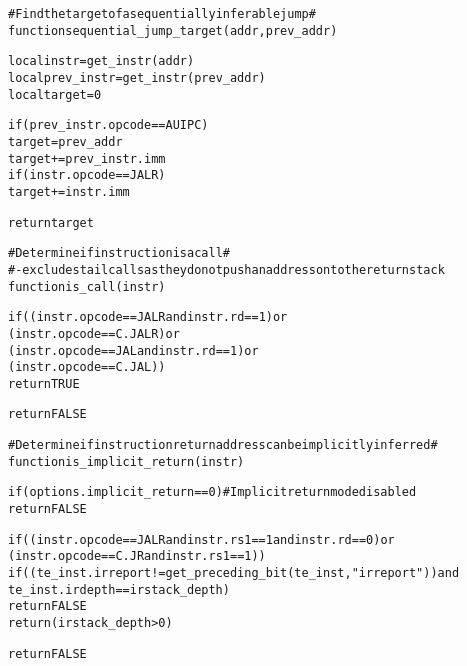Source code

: \begin{alltt}
# Find the target of a sequentially inferable jump #
function sequential_jump_target (addr, prev_addr)

  local instr      = get_instr(addr)
  local prev_instr = get_instr(prev_addr)
  local target     = 0

  if (prev_instr.opcode == AUIPC)
    target = prev_addr
  target += prev_instr.imm
  if (instr.opcode == JALR)
    target += instr.imm

  return target

# Determine if instruction is a call #
# - excludes tail calls as they do not push an address onto the return stack
function is_call (instr)

  if ((instr.opcode == JALR and instr.rd == 1) or
      (instr.opcode == C.JALR)                 or
      (instr.opcode == JAL  and instr.rd == 1) or
      (instr.opcode == C.JAL))
    return TRUE

  return FALSE

# Determine if instruction return address can be implicitly inferred #
function is_implicit_return (instr)

  if (options.implicit_return == 0) # Implicit return mode disabled
    return FALSE

  if ((instr.opcode == JALR and instr.rs1 == 1 and instr.rd == 0) or
      (instr.opcode == C.JR and instr.rs1 == 1))
    if ((te_inst.irreport != get_preceding_bit(te_inst, "irreport")) and 
         te_inst.irdepth == irstack_depth)
      return FALSE 
    return (irstack_depth > 0)

  return FALSE
\end{alltt}

\pagebreak

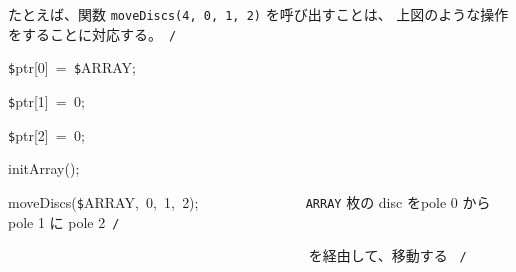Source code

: \documentclass[a4paper,10pt]{article}
\def\mc{\relax}
\begin{document}
たとえば、関数 {\tt moveDiscs(4, 0, 1, 2)} を呼び出すことは、
上図のような操作をすることに対応する。\hfill \rm\mc \ {\tt *}{\tt /}
\tt\mc 

\noindent
\mbox{}\hfill

\noindent
\mbox{}{\tt\$}ptr[0]{\tt\mc \ }={\tt\mc \ }{\tt\$}ARRAY;

\noindent
\mbox{}{\tt\$}ptr[1]{\tt\mc \ }={\tt\mc \ }0;

\noindent
\mbox{}{\tt\$}ptr[2]{\tt\mc \ }={\tt\mc \ }0;

\noindent
\mbox{}\hfill

\noindent
\mbox{}initArray();

\noindent
\mbox{}moveDiscs({\tt\$}ARRAY,{\tt\mc \ }0,{\tt\mc \ }1,{\tt\mc \ }2);{\tt\mc \ }{\tt\mc \ }{\tt\mc \ }{\tt\mc \ }{\tt\mc \ }{\tt\mc \ }{\tt\mc \ }{\tt\mc \ }{\tt\mc \ }{\tt\mc \ }{\tt\mc \ }{\tt\mc \ }{\tt\mc \ }\rm\mc {\tt /}{\tt *}\  \ {\tt ARRAY} 枚の disc をpole 0 から pole 1 に pole 2\hfill \rm\mc \ {\tt *}{\tt /}
\tt\mc 

\noindent
\mbox{}{\tt\mc \ }{\tt\mc \ }{\tt\mc \ }{\tt\mc \ }{\tt\mc \ }{\tt\mc \ }{\tt\mc \ }{\tt\mc \ }{\tt\mc \ }{\tt\mc \ }{\tt\mc \ }{\tt\mc \ }{\tt\mc \ }{\tt\mc \ }{\tt\mc \ }{\tt\mc \ }{\tt\mc \ }{\tt\mc \ }{\tt\mc \ }{\tt\mc \ }{\tt\mc \ }{\tt\mc \ }{\tt\mc \ }{\tt\mc \ }{\tt\mc \ }{\tt\mc \ }{\tt\mc \ }{\tt\mc \ }{\tt\mc \ }{\tt\mc \ }{\tt\mc \ }{\tt\mc \ }{\tt\mc \ }{\tt\mc \ }{\tt\mc \ }{\tt\mc \ }{\tt\mc \ }{\tt\mc \ }{\tt\mc \ }{\tt\mc \ }\rm\mc {\tt /}{\tt *}\  \ を経由して、移動する \hfill \rm\mc \ {\tt *}{\tt /}

\tt\mc 

\rm\mc
\end{document}
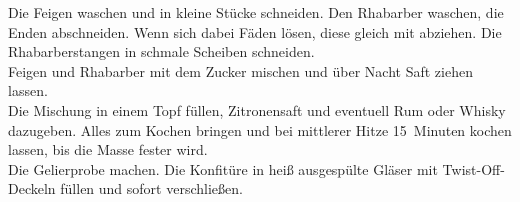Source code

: 
      \begin{zubereitung}
        Die Feigen waschen und in kleine Stücke schneiden. Den Rhabarber
	waschen, die Enden abschneiden. Wenn sich dabei Fäden lösen, diese
	gleich mit abziehen. Die Rhabarberstangen in schmale Scheiben
	schneiden. \\
	Feigen und Rhabarber mit dem Zucker mischen und über Nacht Saft ziehen
	lassen. \\
	Die Mischung in einem Topf füllen, Zitronensaft und eventuell Rum oder
	Whisky dazugeben. Alles zum Kochen bringen und bei mittlerer Hitze
	15~Minuten kochen lassen, bis die Masse fester wird. \\
	Die Gelierprobe machen. Die Konfitüre in heiß ausgespülte Gläser mit
	Twist-Off-Deckeln füllen und sofort verschließen. \\
      \end{zubereitung}

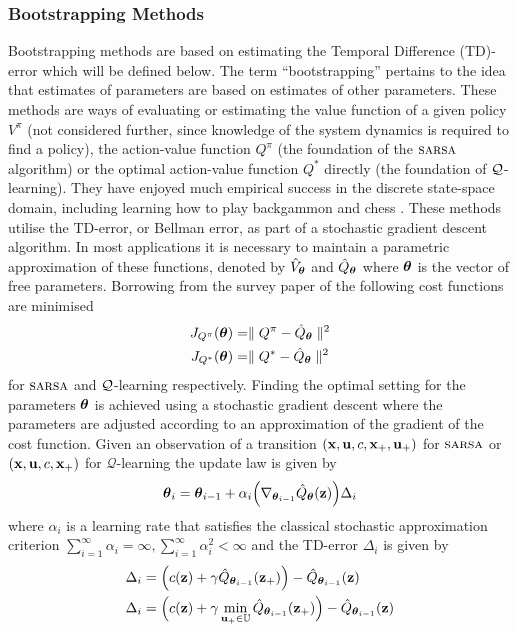 \subsubsection{Bootstrapping Methods}
Bootstrapping methods are based on estimating the Temporal Difference (TD)-error which will be defined below. The term ``bootstrapping'' pertains to the idea that estimates of parameters are based on estimates of other parameters. These methods are ways of evaluating or estimating the value function of a given policy $V^\pi$ (not considered further, since knowledge of the system dynamics is required to find a policy), the action-value function $Q^\pi$ (the foundation of the $\textsc{sarsa}$ algorithm) or the optimal action-value function $Q^*$ directly (the foundation of $\mathcal{Q}$-learning). They have enjoyed much empirical success in the discrete state-space domain, including learning how to play backgammon \cite{Tes92,Tes95} and chess \cite{BTW00}. These methods utilise the TD-error, or Bellman error, as part of a stochastic gradient descent algorithm. In most applications it is necessary to maintain a parametric approximation of these functions, denoted by $\hat V_{\boldsymbol{\theta}}$ and $\hat Q_{\boldsymbol{\theta}}$ where $\boldsymbol{\theta}$ is the vector of free parameters. Borrowing from the survey paper of \cite{GP10b} the following cost functions are minimised
\begin{align}
J_{Q^{\pi}}(\boldsymbol{\theta}) &= \parallel Q^\pi - \hat Q_{\boldsymbol{\theta}} \parallel^2 \label{eqn:JQcost1} \\
J_{Q^*}(\boldsymbol{\theta}) &= \parallel Q^* - \hat Q_{\boldsymbol{\theta}} \parallel^2 \label{eqn:JQcost2}
\end{align}
for $\textsc{sarsa}$ and $\mathcal{Q}$-learning respectively. Finding the optimal setting for the parameters $\boldsymbol{\theta}$ is achieved using a stochastic gradient descent where the parameters are adjusted according to an approximation of the gradient of the cost function. Given an observation of a transition $(\mathbf{x},\mathbf{u},c,\mathbf{x}_+,\mathbf{u}_+)$ for $\textsc{sarsa}$ or $(\mathbf{x},\mathbf{u},c,\mathbf{x}_+)$ for $\mathcal{Q}$-learning the update law is given by
\begin{equation*}
\boldsymbol{\theta}_i = \boldsymbol{\theta}_{i-1} + \alpha_i \Big( \nabla_{\boldsymbol{\theta}_{i-1}}\hat Q_{\boldsymbol{\theta}}(\mathbf{z}) \Big) \Delta_{i}
\end{equation*}
where $\alpha_i$ is a learning rate that satisfies the classical stochastic approximation criterion $\sum^\infty_{i=1} \alpha_i = \infty, \sum^\infty_{i=1} \alpha_i^2 < \infty$ and the TD-error $\Delta_{i}$ is given by
\begin{align*}
\Delta_{i} &=  \Big(c(\mathbf{z}) + \gamma \hat Q_{\boldsymbol{\theta}_{i-1}}(\mathbf{z}_+) \Big) - \hat Q_{\boldsymbol{\theta}_{i-1}}(\mathbf{z}) \\
\Delta_{i} &=  \Big(c(\mathbf{z}) + \gamma \min_{\mathbf{u}_+ \in \mathbb{U}}\hat Q_{\boldsymbol{\theta}_{i-1}}(\mathbf{z}_+) \Big) - \hat Q_{\boldsymbol{\theta}_{i-1}}(\mathbf{z})
\end{align*}
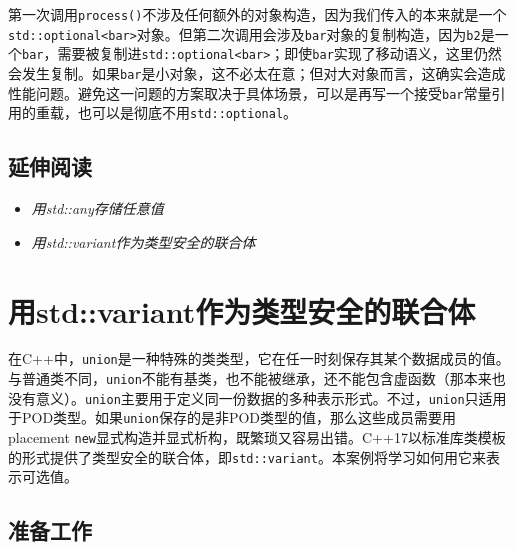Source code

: 
第一次调用\texttt{process()}不涉及任何额外的对象构造，因为我们传入的本来就是一个\texttt{std::\allowbreak{}optional<\allowbreak{}bar>}对象。但第二次调用会涉及\texttt{bar}对象的复制构造，因为\texttt{b2}是一个\texttt{bar}，需要被复制进\texttt{std::\allowbreak{}optional<\allowbreak{}bar>}；即使\texttt{bar}实现了移动语义，这里仍然会发生复制。如果\texttt{bar}是小对象，这不必太在意；但对大对象而言，这确实会造成性能问题。避免这一问题的方案取决于具体场景，可以是再写一个接受\texttt{bar}常量引用的重载，也可以是彻底不用\texttt{std::\allowbreak{}optional}。



\subsection{延伸阅读}



\begin{itemize}
\item \textit{用std::any存储任意值}



\item \textit{用std::variant作为类型安全的联合体}

\end{itemize}



\section{用std::variant作为类型安全的联合体}



在C++中，\texttt{union}是一种特殊的类类型，它在任一时刻保存其某个数据成员的值。与普通类不同，\texttt{union}不能有基类，也不能被继承，还不能包含虚函数（那本来也没有意义）。\texttt{union}主要用于定义同一份数据的多种表示形式。不过，\texttt{union}只适用于POD类型。如果\texttt{union}保存的是非POD类型的值，那么这些成员需要用placement \texttt{new}显式构造并显式析构，既繁琐又容易出错。C++17以标准库类模板的形式提供了类型安全的联合体，即\texttt{std::\allowbreak{}variant}。本案例将学习如何用它来表示可选值。



\subsection{准备工作}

### Work item
Looking at the data above, return every line from the one with "Die Feigen waschen" down to the one with "Die Mischung in", exactly and inclusively.

### Output
        Die Feigen waschen und in kleine Stücke schneiden. Den Rhabarber
	waschen, die Enden abschneiden. Wenn sich dabei Fäden lösen, diese
	gleich mit abziehen. Die Rhabarberstangen in schmale Scheiben
	schneiden. \\
	Feigen und Rhabarber mit dem Zucker mischen und über Nacht Saft ziehen
	lassen. \\
	Die Mischung in einem Topf füllen, Zitronensaft und eventuell Rum oder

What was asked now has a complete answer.